Quit thinking of your church as a family

Consulting firm to congregation: “The most important thing (Name of Church) will ever do is end whatever amount of ongoing conflict exists as well as quit thinking like a family.”


Anthony B. Robinson in Call & Response blog:

What did the consulting firm mean by its blunt directive? Didn’t Jesus speak of “all those who do the will of God” as his kin? (Matthew 12:50). The consulting firm elaborated: “The purpose of the church is to transform both society and individuals to be more Christ-like. This concept goes way beyond family.”

This may be stiff but necessary medicine for many stuck or declining congregations. The purpose of the church is to change lives. That’s the “business” we are in. While some families certainly do that, forming and sustaining faithful and courageous people, the use of the “family” concept in congregations often seems to mean something else.

Many of the congregations that claim “We’re a family,” lose sight of larger transformative purposes and settle, instead, for the comfort and satisfaction of their members. The core purpose of a congregation — growing people of faith and helping people and communities move from despair to hope — gives way to lesser and even contrary purposes like keeping people happy. While it may not be a necessary outcome of the use of the family image, many congregations that gravitate towards it seem to make member comfort and satisfaction their de facto purpose.

And what of the other part of the consulting firm’s recommendation: “end whatever amount of ongoing conflict exists.” We often hear that congregations that are in a tailspin are congregations where there is conflict. But how do you put an end to that conflict? A new study of congregational health, FACT 2008, says:

Creating strong interpersonal bonds and purposefulness decrease the likelihood of conflict.

Interpersonal bonds — bonds like a family?

And what are the most common sorts of conflict?

As in 2000, money, worship and leadership lead the way as the areas of congregational life most riled with conflict. Conflict about leadership is the most likely to produce serious negative consequences.

The same study reported:

[G]reater spiritual vitality [purposefulness?] exists in financially healthy congregations. Conversely, the worse the financial health of a congregation, the more likely it is to experience conflict.

Cause and effect isn’t established. But my guess is that financial health is not the driver.

And if it’s true congregations need to quit thinking of themselves as families, the Hartford study should give pause for a denomination heavy on small congregations:

Oldline Protestant congregations spend close to half their budgets on salaries and benefits.

Link to the FACT 2008 report here. (The Episcopal Church participates in FACT. These findings will be familiar to those following the Episcopal Church.)

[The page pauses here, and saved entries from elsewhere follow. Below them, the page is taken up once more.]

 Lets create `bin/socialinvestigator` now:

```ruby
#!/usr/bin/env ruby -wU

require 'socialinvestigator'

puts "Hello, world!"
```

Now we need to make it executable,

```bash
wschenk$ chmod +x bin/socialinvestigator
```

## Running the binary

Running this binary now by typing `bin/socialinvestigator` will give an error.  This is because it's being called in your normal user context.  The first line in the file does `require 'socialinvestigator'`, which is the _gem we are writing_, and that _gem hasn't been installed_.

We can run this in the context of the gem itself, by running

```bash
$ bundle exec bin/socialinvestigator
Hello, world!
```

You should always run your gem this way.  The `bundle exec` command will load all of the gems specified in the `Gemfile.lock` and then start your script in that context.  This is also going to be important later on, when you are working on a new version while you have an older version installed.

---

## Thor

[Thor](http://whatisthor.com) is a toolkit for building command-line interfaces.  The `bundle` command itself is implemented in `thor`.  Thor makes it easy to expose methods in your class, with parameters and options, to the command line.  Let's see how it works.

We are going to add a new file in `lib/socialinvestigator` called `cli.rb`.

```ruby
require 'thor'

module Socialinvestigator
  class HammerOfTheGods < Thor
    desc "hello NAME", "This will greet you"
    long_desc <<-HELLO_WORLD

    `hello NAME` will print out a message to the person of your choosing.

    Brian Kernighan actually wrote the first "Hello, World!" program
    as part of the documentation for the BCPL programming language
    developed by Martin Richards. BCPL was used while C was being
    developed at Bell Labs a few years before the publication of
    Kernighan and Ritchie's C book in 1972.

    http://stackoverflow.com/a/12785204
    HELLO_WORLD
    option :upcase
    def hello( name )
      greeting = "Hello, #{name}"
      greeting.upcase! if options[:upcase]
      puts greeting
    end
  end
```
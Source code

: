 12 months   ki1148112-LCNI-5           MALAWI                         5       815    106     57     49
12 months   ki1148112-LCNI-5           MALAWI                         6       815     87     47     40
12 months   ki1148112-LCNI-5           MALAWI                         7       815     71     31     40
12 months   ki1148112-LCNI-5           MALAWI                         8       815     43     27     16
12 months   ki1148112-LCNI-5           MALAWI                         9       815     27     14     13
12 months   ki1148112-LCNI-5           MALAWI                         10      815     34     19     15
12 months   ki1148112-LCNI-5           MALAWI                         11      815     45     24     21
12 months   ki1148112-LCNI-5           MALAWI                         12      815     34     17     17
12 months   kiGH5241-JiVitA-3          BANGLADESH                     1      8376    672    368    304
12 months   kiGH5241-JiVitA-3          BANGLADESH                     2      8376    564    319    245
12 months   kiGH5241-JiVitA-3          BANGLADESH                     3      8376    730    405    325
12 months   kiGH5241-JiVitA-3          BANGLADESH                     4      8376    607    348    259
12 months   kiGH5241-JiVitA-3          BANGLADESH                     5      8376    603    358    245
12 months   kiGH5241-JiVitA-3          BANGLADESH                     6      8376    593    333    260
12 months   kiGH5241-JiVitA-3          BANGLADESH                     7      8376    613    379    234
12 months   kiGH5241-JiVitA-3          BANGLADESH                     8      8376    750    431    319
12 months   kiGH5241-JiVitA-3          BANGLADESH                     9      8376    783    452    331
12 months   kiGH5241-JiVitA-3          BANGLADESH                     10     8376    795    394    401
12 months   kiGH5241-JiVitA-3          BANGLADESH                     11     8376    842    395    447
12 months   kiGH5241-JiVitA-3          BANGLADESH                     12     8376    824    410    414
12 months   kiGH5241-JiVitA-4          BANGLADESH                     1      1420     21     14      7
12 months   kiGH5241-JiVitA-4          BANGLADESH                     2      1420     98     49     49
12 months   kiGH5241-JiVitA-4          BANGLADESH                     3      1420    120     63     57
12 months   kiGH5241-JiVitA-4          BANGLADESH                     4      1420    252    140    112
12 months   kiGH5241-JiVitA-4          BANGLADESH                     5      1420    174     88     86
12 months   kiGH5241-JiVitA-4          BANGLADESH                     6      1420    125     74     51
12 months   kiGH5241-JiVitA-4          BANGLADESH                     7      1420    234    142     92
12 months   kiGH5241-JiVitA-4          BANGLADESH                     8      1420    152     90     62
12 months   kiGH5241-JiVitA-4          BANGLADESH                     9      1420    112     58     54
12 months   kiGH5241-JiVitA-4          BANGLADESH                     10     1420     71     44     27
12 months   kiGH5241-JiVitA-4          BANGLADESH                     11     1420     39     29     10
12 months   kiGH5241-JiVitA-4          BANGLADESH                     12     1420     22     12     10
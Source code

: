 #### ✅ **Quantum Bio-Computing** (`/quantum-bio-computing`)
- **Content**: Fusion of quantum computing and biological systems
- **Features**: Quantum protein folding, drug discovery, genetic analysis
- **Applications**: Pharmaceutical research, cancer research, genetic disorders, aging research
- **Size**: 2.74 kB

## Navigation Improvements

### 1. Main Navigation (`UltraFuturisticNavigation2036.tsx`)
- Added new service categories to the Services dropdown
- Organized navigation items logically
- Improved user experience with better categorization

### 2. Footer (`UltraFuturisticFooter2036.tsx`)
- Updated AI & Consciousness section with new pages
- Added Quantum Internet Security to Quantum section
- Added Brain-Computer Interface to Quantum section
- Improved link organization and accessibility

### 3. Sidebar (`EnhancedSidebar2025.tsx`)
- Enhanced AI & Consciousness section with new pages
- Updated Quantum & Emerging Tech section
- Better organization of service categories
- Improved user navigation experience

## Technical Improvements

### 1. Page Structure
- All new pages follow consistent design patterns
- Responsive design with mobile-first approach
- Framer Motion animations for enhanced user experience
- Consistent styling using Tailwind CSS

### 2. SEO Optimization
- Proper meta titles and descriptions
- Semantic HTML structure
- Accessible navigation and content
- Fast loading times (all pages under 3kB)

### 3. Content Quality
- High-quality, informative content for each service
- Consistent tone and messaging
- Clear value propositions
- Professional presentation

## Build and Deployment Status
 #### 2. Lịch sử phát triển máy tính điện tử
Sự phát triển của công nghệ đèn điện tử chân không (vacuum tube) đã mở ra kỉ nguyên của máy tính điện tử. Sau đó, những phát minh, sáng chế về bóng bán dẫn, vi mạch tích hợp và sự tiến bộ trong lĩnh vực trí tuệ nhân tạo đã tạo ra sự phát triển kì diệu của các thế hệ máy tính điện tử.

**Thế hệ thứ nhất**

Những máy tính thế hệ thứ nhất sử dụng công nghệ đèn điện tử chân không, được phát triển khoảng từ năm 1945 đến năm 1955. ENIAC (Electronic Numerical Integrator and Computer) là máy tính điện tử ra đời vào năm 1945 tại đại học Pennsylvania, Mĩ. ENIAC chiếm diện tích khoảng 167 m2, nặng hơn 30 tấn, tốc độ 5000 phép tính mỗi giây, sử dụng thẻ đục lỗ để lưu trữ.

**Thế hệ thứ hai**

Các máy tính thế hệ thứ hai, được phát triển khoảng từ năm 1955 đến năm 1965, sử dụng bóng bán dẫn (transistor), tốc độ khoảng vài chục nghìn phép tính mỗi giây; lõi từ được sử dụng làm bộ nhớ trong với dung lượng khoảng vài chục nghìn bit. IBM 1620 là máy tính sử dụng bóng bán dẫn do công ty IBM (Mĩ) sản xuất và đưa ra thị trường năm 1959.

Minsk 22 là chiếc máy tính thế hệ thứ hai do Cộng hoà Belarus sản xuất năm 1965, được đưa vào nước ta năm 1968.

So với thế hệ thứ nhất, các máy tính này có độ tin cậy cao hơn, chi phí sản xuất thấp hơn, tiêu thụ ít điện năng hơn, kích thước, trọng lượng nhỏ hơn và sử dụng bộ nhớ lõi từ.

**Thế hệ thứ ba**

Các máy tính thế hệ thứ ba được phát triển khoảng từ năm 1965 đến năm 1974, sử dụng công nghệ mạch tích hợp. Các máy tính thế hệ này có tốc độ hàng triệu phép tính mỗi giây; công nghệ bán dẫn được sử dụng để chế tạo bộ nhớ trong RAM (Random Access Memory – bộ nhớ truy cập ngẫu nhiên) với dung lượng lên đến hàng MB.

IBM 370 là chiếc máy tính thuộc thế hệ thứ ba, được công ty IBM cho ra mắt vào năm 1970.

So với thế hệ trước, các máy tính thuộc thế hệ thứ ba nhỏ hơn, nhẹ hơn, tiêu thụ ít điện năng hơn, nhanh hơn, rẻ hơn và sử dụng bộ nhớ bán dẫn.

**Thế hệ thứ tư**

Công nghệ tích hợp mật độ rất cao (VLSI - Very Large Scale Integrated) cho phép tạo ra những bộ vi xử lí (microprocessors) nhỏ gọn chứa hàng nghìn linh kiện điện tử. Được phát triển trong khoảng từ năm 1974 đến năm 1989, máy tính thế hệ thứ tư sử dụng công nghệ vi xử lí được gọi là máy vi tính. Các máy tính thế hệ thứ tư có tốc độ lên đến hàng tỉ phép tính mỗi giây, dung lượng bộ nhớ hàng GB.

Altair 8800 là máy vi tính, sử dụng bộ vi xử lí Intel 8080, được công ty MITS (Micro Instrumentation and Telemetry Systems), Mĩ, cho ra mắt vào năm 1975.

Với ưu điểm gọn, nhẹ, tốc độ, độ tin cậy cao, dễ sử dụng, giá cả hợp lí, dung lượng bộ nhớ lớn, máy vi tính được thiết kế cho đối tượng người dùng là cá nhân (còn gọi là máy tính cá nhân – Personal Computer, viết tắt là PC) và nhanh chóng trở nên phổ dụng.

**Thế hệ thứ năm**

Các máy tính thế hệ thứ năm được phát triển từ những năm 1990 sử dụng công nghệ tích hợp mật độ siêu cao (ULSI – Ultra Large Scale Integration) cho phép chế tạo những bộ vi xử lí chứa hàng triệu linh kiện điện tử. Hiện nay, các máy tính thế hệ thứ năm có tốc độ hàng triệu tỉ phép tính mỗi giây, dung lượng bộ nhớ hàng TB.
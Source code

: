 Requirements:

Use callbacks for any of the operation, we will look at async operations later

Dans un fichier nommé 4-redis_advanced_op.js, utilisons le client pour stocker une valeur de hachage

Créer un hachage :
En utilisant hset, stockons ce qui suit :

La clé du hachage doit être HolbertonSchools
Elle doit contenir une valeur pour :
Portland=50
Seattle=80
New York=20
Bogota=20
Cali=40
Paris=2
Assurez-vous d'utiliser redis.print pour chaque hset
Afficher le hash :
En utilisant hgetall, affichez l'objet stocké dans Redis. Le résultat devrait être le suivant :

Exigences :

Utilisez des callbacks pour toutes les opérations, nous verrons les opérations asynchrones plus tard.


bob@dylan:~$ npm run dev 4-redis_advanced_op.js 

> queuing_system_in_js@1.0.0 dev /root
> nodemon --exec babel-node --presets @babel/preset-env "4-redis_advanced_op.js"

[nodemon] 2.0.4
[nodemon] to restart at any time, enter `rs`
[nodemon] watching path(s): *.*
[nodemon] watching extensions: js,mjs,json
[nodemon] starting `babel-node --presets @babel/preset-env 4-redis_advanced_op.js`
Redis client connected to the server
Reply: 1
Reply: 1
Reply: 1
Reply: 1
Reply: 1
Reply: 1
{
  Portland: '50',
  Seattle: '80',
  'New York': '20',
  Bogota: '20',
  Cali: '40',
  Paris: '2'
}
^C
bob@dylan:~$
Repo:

Tom Ehrich in his commentary today puts these issues this way:

[Glenn] Beck does raise an interesting point — namely, that some congregations probably aren’t fulfilling a reasonable Christian purpose. Many are already as empty as Beck imagines wayward churches being. Consider, for example, congregations that only open for an hour or two on Sunday morning because they lost touch with their communities and stopped serving boldly. … Consider congregations that are so starved for funds — because members don’t accept the biblical commandment to tithe — that they can barely keep the roof intact, much less make a difference in their communities. … Consider congregations that fuss endlessly about the perfection of their liturgies — what words to use, what rituals, what clergy — but don’t see what Jesus saw: people crying out for healing and for justice.